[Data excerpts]

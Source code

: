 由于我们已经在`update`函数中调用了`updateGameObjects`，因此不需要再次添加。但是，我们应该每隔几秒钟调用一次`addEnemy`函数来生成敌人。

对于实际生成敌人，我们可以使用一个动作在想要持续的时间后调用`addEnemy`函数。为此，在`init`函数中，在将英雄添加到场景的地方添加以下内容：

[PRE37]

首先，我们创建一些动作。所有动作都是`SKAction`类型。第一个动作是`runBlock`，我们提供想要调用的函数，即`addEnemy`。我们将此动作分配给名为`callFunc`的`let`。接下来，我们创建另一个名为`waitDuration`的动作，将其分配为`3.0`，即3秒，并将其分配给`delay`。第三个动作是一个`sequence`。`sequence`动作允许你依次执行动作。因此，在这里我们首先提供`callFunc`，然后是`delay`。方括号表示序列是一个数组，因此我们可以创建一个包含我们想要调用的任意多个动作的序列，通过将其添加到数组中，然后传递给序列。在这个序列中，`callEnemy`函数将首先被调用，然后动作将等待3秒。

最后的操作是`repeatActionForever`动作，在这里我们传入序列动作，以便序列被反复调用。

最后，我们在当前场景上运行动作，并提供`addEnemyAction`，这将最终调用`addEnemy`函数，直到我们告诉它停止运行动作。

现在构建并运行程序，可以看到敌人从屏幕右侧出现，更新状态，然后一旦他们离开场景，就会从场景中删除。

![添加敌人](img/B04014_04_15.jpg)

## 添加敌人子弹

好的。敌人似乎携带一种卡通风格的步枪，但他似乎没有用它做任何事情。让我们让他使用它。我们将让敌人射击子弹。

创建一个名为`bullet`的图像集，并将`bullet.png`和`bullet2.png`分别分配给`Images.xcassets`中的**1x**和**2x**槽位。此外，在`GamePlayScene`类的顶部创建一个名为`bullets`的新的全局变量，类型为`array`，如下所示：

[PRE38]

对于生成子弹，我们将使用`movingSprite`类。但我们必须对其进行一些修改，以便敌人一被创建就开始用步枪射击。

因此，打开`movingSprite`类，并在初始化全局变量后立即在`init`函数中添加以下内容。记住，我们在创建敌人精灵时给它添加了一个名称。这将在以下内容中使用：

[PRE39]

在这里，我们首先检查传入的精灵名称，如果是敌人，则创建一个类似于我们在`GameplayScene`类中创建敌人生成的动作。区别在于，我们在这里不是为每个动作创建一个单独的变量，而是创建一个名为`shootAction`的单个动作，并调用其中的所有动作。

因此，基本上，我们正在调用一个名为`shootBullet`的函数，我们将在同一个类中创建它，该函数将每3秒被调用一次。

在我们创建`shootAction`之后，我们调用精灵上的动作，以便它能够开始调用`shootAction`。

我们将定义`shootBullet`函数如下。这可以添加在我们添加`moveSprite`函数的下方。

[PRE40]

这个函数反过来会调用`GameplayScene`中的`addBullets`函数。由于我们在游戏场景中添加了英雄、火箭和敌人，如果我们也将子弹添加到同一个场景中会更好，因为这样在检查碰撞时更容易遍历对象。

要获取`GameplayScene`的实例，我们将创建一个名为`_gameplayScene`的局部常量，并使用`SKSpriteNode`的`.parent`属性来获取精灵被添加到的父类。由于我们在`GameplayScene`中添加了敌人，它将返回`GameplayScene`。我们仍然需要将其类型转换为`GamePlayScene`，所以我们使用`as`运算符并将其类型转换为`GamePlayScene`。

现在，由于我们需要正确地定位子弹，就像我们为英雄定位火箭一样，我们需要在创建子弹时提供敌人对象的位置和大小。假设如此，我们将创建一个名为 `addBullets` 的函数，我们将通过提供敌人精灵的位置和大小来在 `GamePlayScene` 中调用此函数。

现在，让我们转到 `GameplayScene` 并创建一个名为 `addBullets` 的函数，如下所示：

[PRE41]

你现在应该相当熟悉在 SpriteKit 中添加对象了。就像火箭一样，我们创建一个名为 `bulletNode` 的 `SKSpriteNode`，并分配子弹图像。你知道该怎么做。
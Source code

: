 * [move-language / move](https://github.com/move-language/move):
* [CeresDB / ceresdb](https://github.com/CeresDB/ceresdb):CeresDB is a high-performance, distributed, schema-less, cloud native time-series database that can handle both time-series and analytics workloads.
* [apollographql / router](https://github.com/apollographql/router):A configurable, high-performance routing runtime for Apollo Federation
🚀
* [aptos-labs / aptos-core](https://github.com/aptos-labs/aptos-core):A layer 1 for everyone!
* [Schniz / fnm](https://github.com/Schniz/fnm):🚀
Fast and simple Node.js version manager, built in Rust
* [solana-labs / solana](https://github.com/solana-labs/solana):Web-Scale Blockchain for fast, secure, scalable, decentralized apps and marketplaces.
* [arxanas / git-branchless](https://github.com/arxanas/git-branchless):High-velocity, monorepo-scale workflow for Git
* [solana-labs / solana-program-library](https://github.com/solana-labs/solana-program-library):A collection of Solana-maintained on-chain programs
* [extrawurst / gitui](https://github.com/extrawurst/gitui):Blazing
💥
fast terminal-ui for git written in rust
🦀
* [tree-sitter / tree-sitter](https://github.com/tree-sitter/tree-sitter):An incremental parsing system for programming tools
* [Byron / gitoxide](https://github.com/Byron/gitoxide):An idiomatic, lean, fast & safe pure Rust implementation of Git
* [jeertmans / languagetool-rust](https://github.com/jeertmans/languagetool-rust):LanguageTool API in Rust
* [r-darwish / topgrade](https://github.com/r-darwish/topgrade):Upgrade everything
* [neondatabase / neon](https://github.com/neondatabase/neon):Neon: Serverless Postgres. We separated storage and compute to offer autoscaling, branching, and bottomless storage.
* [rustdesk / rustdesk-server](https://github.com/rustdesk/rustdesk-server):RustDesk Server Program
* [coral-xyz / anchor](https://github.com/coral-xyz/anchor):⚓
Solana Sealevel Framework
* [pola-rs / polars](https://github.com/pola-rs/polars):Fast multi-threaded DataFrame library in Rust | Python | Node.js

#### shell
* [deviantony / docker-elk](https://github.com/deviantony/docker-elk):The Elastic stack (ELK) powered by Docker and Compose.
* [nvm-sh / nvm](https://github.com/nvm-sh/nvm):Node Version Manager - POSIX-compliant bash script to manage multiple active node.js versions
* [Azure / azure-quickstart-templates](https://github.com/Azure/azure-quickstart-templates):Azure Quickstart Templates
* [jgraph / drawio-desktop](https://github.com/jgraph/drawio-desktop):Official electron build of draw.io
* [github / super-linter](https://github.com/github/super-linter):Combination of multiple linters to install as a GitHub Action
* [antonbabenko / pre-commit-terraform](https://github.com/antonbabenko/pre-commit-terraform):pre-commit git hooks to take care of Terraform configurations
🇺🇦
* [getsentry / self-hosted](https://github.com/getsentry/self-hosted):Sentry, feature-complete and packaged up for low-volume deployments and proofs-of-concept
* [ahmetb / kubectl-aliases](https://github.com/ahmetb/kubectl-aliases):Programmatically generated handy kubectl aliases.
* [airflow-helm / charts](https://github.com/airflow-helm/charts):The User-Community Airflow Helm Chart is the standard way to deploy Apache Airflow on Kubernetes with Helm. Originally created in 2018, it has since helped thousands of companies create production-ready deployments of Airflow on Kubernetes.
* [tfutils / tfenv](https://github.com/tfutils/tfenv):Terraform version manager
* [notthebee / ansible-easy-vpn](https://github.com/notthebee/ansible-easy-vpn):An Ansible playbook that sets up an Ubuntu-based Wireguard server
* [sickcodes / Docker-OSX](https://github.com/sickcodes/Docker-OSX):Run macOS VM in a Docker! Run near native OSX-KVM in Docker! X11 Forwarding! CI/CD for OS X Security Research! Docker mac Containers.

*What is needed*.
All lines carrying the word "native" must be copied from the data above.

*Answer space*.
* [CeresDB / ceresdb](https://github.com/CeresDB/ceresdb):CeresDB is a high-performance, distributed, schema-less, cloud native time-series database that can handle both time-series and analytics workloads.
* [sickcodes / Docker-OSX](https://github.com/sickcodes/Docker-OSX):Run macOS VM in a Docker! Run near native OSX-KVM in Docker! X11 Forwarding! CI/CD for OS X Security Research! Docker mac Containers.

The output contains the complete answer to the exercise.